The National Alliance for Reconstruction (NAR) government came to power in 1986 and, threatened with a financial crisis, approached the international financial institutions (IFIs) for financial and technical assistance.
These institutions included the International Monetary Fund (IMF) for balance-of-payments support in pursuit of financial stability, and economic sustainability; the Development Banks (World Bank, the Inter-American Development Bank, and Investment Banks) for infrastructure development, project financing, and technical training.
Trinidad and Tobago (T&T) is a member of these institutions, like all Caricom counties, and neither the IMF nor the development banks are bogeymen or “booboomen”.
In 1988, the government appointed a Multilateral Institutions Unit (MIU) of elite economists to coordinate, organise and conduct discussions with all multilateral institutions, and to determine the potential benefits to be gained and make recommendations.
The process involved deep negotiations between the IFIs’ representatives and the MIU members, who included Winston Dookeran (minister), William Demas, Ewart Williams and Terrence Farrell.
As project analyst in the Project Financing Unit of the Ministry of Planning and Mobilisation, I accompanied the IFI team in the discussions covering a range of private and public stakeholders. The MIU was successful in its negotiations with the IMF, securing two standby agreements.

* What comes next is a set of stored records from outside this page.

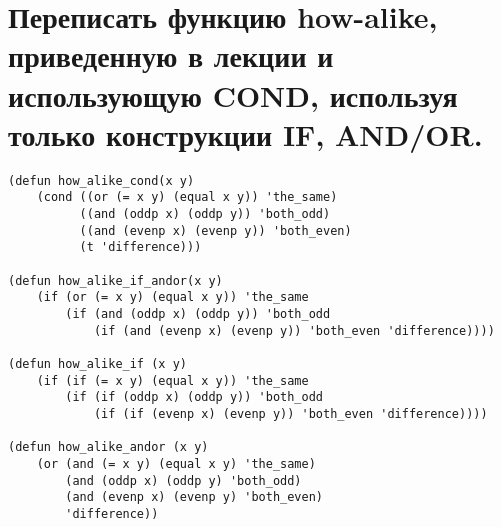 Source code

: \section{Переписать функцию how-alike, приведенную в лекции и использующую COND, используя только конструкции IF, AND/OR.}
\begin{lstlisting}[caption=Задание 9]
(defun how_alike_cond(x y)
	(cond ((or (= x y) (equal x y)) 'the_same)
		  ((and (oddp x) (oddp y)) 'both_odd)
		  ((and (evenp x) (evenp y)) 'both_even)
		  (t 'difference)))
		  
(defun how_alike_if_andor(x y)
	(if (or (= x y) (equal x y)) 'the_same
		(if (and (oddp x) (oddp y)) 'both_odd 
			(if (and (evenp x) (evenp y)) 'both_even 'difference))))
	
(defun how_alike_if (x y)
	(if (if (= x y) (equal x y)) 'the_same
		(if (if (oddp x) (oddp y)) 'both_odd
			(if (if (evenp x) (evenp y)) 'both_even 'difference))))
			
(defun how_alike_andor (x y)
	(or (and (= x y) (equal x y) 'the_same) 
		(and (oddp x) (oddp y) 'both_odd)
		(and (evenp x) (evenp y) 'both_even)
		'difference)) 
\end{lstlisting}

Further, a portfolio of projects was agreed to with the development banks to be overseen and monitored by the Project Financing Unit of the Ministry of Planning and Mobilisation. It was noteworthy that several senior public officers were sceptical of dealing with the IFI team for fear of any negative economic and social consequences.
T&T has a continuing formal relationship with the IFIs, which includes regular visits such as the annual IMF Article IV Consultations report. In the decade the then-government opted not to enter an IMF programme, likely fearing the political and social backlash that ruined the NAR experiment in governance. That decision could be described as “ducking the critical issues” (Daly, Express, March 9, 2025), thus leaving the new party in government to face the loud, disruptive noise.
In the current socio-economic situation, there is no alternative to an arrangement with the IFIs, starting with the IMF for immediate relief. The current Government seems to be preparing for such an arrangement by its early actions: reduction of public sector employment; rationalisation of State enterprises; alerting non-profitable State companies of changes; addressing the chronic forex issue, and reviewing the social safety net to ensure the most vulnerable citizens’ lives are improved.
The challenge is whether the new ruling party has the guts to wind up State companies competing with private businesses, as in the late 1980s; adopt an efficient managed forex float, rather than the current peg; reduce some exorbitant public sector salaries and operating costs; reduce/remove subsides gradually, including forex to non-value adding private businesses; introduce a revised property tax system more equitable to property owners and which tracks unexplained wealth; control unnecessary imports of food and other items that add no value to citizens’ lives; develop an efficient public transport system to limit private car use; and creating incentives for change in all aspects of behaviour of citizens.